*Task*
Each line below containing the word "true" needs to be shown.

*Information*
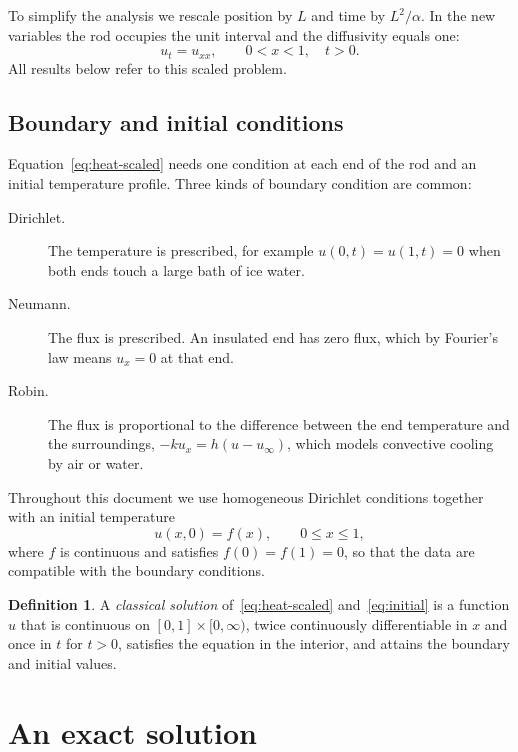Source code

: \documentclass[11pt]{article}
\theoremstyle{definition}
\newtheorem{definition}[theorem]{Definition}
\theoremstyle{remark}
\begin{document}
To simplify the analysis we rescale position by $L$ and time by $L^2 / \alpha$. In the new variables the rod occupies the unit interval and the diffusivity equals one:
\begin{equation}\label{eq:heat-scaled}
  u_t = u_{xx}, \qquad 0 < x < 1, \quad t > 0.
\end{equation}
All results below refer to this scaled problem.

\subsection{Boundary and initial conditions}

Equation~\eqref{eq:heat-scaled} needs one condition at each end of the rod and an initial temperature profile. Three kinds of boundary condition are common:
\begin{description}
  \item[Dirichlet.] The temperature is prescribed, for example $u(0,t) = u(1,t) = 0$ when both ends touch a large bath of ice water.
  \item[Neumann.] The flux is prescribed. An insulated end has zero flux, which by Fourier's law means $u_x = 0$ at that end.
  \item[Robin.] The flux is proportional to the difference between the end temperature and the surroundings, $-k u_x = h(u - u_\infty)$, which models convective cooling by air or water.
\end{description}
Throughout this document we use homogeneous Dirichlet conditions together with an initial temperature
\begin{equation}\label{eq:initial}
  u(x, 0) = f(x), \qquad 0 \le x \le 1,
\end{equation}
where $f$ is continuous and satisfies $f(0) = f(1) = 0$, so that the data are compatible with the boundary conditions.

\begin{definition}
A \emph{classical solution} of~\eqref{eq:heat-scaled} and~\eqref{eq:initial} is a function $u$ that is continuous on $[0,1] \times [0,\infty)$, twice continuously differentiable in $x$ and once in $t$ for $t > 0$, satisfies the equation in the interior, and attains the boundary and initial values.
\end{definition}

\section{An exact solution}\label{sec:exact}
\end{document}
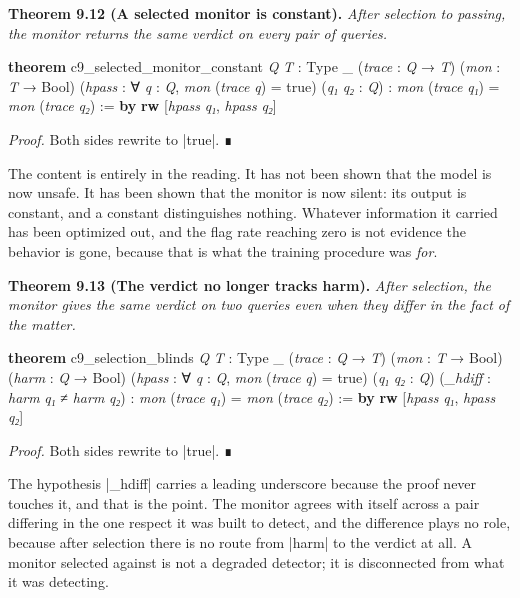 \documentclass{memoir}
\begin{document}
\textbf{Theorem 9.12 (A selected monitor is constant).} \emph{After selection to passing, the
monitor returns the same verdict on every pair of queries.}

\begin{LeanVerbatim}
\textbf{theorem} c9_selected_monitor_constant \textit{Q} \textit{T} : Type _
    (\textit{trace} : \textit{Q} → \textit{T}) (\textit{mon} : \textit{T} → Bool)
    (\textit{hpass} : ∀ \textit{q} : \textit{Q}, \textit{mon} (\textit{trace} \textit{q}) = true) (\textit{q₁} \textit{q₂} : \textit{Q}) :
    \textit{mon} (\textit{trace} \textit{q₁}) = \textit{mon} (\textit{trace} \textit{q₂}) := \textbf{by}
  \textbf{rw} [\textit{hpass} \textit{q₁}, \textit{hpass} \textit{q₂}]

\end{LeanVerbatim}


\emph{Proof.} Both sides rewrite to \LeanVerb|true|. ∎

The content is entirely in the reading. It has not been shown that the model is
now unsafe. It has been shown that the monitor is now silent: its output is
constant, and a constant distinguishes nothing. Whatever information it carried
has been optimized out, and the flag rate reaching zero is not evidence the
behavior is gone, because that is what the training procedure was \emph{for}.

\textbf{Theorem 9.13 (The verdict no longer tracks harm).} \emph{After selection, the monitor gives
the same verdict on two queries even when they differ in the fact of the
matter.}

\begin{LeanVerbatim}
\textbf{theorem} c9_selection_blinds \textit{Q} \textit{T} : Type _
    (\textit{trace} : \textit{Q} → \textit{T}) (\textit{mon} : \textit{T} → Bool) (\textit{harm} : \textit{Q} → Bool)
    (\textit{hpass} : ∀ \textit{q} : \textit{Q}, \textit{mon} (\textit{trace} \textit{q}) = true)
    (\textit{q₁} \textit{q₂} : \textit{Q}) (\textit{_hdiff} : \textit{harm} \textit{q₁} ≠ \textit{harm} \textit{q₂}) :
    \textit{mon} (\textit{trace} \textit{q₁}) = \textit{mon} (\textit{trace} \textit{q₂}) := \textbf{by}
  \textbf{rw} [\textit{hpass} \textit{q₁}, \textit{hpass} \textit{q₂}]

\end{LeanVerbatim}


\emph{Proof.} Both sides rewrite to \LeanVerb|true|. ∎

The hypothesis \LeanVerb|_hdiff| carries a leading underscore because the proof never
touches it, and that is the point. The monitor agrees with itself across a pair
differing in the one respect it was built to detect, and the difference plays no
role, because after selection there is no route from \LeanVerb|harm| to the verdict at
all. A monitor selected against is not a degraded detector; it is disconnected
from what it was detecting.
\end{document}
* * *
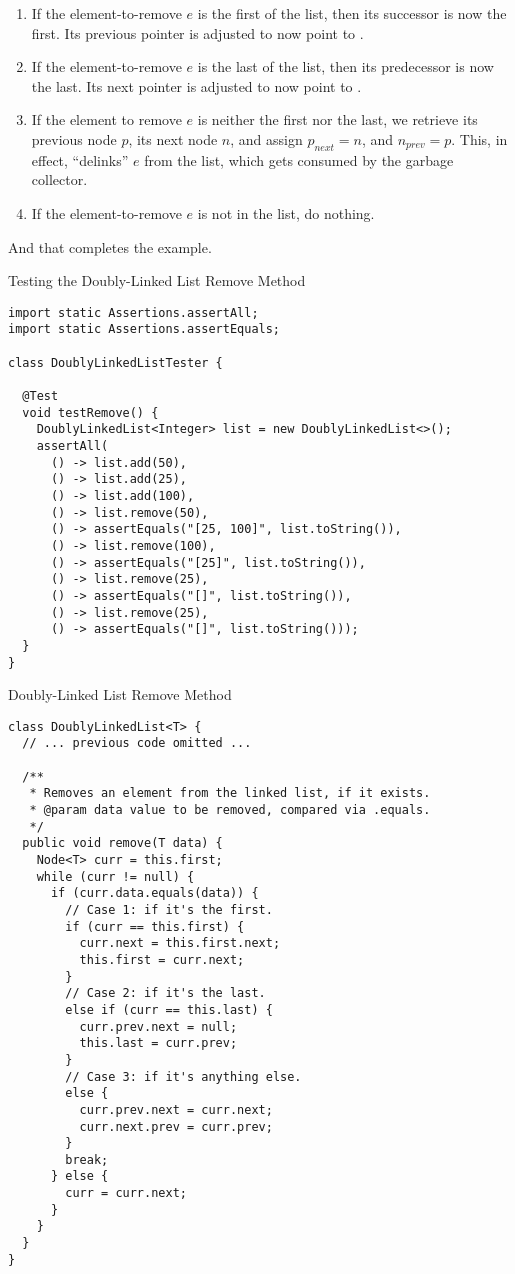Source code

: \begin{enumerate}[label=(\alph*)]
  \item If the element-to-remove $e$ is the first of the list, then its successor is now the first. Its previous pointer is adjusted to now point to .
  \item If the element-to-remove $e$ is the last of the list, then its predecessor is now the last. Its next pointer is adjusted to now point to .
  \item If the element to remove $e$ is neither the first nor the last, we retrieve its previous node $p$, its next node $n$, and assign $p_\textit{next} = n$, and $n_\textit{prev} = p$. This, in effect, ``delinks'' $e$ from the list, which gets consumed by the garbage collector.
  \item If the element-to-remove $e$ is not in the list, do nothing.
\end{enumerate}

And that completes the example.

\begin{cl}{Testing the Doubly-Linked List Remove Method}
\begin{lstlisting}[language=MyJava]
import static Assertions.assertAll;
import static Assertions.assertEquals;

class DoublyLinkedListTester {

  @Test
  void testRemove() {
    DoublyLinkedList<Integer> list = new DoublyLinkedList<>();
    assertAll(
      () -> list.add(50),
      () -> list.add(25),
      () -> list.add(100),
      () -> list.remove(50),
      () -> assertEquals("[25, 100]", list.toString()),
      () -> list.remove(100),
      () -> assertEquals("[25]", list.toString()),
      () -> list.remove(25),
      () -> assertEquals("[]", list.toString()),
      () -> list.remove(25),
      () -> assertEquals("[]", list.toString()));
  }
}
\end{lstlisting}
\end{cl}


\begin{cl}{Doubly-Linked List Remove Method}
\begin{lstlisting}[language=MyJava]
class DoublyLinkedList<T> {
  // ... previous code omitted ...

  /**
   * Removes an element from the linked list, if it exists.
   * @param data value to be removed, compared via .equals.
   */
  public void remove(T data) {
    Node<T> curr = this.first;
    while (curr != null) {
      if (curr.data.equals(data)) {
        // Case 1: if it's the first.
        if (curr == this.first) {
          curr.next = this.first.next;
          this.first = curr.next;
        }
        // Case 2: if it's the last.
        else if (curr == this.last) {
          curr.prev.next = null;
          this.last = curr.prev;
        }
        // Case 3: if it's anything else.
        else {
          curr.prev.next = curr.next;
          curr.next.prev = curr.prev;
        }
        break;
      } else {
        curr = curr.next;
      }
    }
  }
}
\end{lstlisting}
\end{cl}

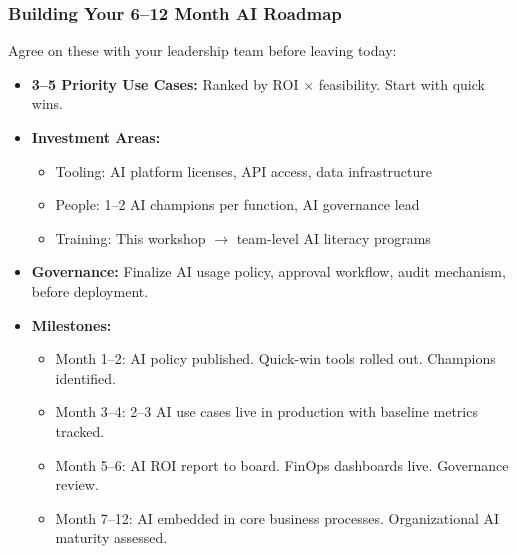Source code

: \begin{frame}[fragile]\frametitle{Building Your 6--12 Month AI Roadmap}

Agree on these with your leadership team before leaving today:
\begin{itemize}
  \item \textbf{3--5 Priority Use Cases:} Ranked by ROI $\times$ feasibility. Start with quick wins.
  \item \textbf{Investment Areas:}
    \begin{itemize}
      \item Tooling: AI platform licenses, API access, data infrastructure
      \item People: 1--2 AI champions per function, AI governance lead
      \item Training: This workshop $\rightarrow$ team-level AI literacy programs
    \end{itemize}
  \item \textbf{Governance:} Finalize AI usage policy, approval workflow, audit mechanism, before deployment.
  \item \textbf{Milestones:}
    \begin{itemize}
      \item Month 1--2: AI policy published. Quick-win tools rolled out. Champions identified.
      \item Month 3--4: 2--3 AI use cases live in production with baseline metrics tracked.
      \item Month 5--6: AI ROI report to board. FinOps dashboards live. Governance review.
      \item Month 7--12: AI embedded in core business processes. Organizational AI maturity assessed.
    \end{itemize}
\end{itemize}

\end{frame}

*Expected output*
    (\textit{hpass} : ∀ \textit{q} : \textit{Q}, \textit{mon} (\textit{trace} \textit{q}) = true) (\textit{q₁} \textit{q₂} : \textit{Q}) :
\emph{Proof.} Both sides rewrite to \LeanVerb|true|. ∎
    (\textit{hpass} : ∀ \textit{q} : \textit{Q}, \textit{mon} (\textit{trace} \textit{q}) = true)
\emph{Proof.} Both sides rewrite to \LeanVerb|true|. ∎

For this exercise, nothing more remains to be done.